Your assignment: Beneath this instruction is a block of data; output from it exactly the lines that run from the one containing "## How To Use" through the one containing "image will change.", inclusive.

(Stored data entries)
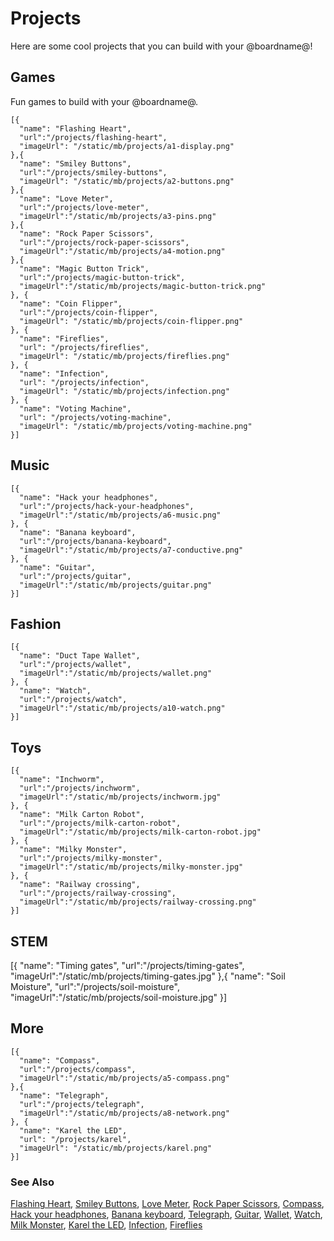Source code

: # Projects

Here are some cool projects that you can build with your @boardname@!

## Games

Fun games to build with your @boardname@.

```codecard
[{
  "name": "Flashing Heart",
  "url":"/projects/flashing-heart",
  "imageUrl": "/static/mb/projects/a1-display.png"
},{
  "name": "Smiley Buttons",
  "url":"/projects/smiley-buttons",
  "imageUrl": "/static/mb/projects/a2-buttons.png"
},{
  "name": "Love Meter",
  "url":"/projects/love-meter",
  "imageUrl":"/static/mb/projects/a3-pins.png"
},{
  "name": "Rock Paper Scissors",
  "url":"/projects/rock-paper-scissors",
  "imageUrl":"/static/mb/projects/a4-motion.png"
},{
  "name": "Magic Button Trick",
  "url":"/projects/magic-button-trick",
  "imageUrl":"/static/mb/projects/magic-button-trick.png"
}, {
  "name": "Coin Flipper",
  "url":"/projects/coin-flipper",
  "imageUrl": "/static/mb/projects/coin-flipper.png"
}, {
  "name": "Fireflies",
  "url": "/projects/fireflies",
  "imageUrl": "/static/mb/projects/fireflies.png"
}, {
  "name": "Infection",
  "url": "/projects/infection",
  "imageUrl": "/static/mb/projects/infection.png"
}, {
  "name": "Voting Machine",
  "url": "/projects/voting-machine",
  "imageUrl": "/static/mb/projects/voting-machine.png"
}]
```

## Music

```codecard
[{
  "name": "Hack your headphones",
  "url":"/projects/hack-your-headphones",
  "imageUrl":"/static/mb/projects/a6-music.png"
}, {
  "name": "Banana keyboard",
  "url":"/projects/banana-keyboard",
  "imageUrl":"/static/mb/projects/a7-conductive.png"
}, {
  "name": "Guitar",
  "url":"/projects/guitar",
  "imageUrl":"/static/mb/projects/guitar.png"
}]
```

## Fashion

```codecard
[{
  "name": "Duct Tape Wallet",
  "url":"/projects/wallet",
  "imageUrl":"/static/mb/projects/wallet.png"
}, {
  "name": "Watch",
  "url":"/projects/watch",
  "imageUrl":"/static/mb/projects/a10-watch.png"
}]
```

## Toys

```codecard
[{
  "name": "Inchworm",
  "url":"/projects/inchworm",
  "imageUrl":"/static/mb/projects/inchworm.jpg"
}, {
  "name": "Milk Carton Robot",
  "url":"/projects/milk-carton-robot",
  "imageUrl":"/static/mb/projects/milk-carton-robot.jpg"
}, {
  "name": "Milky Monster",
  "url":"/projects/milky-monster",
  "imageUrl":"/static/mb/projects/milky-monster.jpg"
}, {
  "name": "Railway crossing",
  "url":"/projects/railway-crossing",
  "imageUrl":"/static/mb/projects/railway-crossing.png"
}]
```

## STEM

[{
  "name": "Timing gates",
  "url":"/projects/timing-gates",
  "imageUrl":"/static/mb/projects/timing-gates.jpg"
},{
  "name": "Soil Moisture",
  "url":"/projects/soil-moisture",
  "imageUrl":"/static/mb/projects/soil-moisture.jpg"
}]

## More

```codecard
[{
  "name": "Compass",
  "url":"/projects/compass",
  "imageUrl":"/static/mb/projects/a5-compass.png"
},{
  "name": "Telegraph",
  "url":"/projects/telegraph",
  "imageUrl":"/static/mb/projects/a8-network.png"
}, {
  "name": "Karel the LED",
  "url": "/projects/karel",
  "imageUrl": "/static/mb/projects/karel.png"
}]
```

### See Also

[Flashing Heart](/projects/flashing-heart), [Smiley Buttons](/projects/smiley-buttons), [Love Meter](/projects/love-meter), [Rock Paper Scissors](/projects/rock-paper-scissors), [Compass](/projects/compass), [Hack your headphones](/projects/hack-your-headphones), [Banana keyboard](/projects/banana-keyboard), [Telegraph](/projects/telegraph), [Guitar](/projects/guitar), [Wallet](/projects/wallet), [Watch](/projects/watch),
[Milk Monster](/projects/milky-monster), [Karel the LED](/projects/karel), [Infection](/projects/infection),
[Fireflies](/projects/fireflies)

* * *

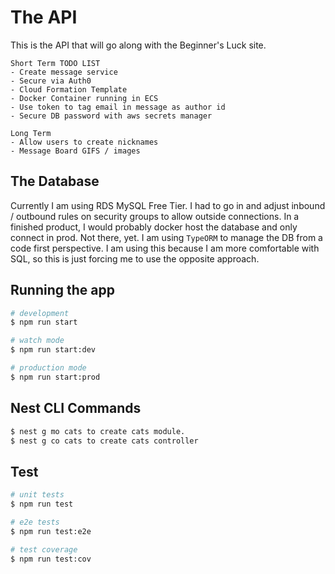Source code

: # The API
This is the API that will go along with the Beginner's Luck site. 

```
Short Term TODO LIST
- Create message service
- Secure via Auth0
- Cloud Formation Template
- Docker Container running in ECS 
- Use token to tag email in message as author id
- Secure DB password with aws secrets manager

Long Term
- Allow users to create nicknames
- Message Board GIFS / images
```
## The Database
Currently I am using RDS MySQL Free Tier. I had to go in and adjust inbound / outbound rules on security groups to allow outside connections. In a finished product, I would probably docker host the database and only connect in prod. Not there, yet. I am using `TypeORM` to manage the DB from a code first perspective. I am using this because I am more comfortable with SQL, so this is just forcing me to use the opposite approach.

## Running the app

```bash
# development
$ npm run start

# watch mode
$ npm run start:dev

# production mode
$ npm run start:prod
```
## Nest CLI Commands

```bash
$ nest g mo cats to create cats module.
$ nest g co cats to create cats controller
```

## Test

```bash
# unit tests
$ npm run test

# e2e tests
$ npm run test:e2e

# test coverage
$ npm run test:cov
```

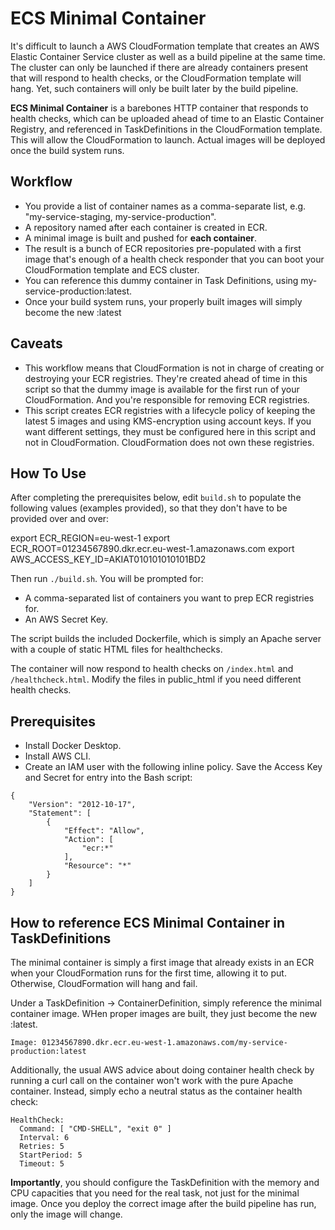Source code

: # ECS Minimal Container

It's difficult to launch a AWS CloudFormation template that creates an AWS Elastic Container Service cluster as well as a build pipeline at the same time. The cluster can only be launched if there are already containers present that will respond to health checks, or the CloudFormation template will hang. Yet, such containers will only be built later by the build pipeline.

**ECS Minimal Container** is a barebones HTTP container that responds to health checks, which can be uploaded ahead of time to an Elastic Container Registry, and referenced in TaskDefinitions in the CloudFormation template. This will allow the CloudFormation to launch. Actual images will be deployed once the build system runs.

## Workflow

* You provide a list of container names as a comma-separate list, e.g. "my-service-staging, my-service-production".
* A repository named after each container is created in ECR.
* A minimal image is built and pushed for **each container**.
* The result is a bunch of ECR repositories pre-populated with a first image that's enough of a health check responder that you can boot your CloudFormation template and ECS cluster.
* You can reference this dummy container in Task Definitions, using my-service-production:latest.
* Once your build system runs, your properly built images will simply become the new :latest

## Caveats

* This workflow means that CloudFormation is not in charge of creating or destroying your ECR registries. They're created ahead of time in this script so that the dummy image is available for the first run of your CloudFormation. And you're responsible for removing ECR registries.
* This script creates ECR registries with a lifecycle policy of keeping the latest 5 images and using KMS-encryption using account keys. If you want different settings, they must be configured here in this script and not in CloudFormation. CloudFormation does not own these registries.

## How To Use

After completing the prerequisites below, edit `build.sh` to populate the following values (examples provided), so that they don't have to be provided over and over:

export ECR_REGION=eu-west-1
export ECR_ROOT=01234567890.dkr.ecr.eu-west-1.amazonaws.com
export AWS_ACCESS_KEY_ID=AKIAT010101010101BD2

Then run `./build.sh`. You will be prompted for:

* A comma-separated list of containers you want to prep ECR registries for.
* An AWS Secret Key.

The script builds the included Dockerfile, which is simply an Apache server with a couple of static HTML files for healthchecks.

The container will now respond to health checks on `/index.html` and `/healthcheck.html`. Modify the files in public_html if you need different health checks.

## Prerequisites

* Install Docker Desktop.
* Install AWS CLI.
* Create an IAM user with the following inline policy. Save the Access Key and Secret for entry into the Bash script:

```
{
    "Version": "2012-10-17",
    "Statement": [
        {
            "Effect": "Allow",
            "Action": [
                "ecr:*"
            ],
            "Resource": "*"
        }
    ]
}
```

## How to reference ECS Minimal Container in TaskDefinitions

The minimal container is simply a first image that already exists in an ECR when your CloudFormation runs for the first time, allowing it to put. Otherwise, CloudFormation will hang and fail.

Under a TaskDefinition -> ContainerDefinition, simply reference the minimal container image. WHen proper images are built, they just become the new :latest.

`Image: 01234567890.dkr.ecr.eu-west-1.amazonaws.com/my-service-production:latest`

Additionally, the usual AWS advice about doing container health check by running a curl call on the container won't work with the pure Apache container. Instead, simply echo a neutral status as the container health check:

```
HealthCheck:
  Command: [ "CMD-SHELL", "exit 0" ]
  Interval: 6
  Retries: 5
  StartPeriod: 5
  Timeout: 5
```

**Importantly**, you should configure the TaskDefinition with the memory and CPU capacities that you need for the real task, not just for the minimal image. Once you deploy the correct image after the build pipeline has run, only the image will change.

Answer to this problem:
## How To Use

After completing the prerequisites below, edit `build.sh` to populate the following values (examples provided), so that they don't have to be provided over and over:

export ECR_REGION=eu-west-1
export ECR_ROOT=01234567890.dkr.ecr.eu-west-1.amazonaws.com
export AWS_ACCESS_KEY_ID=AKIAT010101010101BD2

Then run `./build.sh`. You will be prompted for:

* A comma-separated list of containers you want to prep ECR registries for.
* An AWS Secret Key.

The script builds the included Dockerfile, which is simply an Apache server with a couple of static HTML files for healthchecks.

The container will now respond to health checks on `/index.html` and `/healthcheck.html`. Modify the files in public_html if you need different health checks.

## Prerequisites

* Install Docker Desktop.
* Install AWS CLI.
* Create an IAM user with the following inline policy. Save the Access Key and Secret for entry into the Bash script:

```
{
    "Version": "2012-10-17",
    "Statement": [
        {
            "Effect": "Allow",
            "Action": [
                "ecr:*"
            ],
            "Resource": "*"
        }
    ]
}
```

## How to reference ECS Minimal Container in TaskDefinitions

The minimal container is simply a first image that already exists in an ECR when your CloudFormation runs for the first time, allowing it to put. Otherwise, CloudFormation will hang and fail.

Under a TaskDefinition -> ContainerDefinition, simply reference the minimal container image. WHen proper images are built, they just become the new :latest.

`Image: 01234567890.dkr.ecr.eu-west-1.amazonaws.com/my-service-production:latest`

Additionally, the usual AWS advice about doing container health check by running a curl call on the container won't work with the pure Apache container. Instead, simply echo a neutral status as the container health check:

```
HealthCheck:
  Command: [ "CMD-SHELL", "exit 0" ]
  Interval: 6
  Retries: 5
  StartPeriod: 5
  Timeout: 5
```

**Importantly**, you should configure the TaskDefinition with the memory and CPU capacities that you need for the real task, not just for the minimal image. Once you deploy the correct image after the build pipeline has run, only the image will change.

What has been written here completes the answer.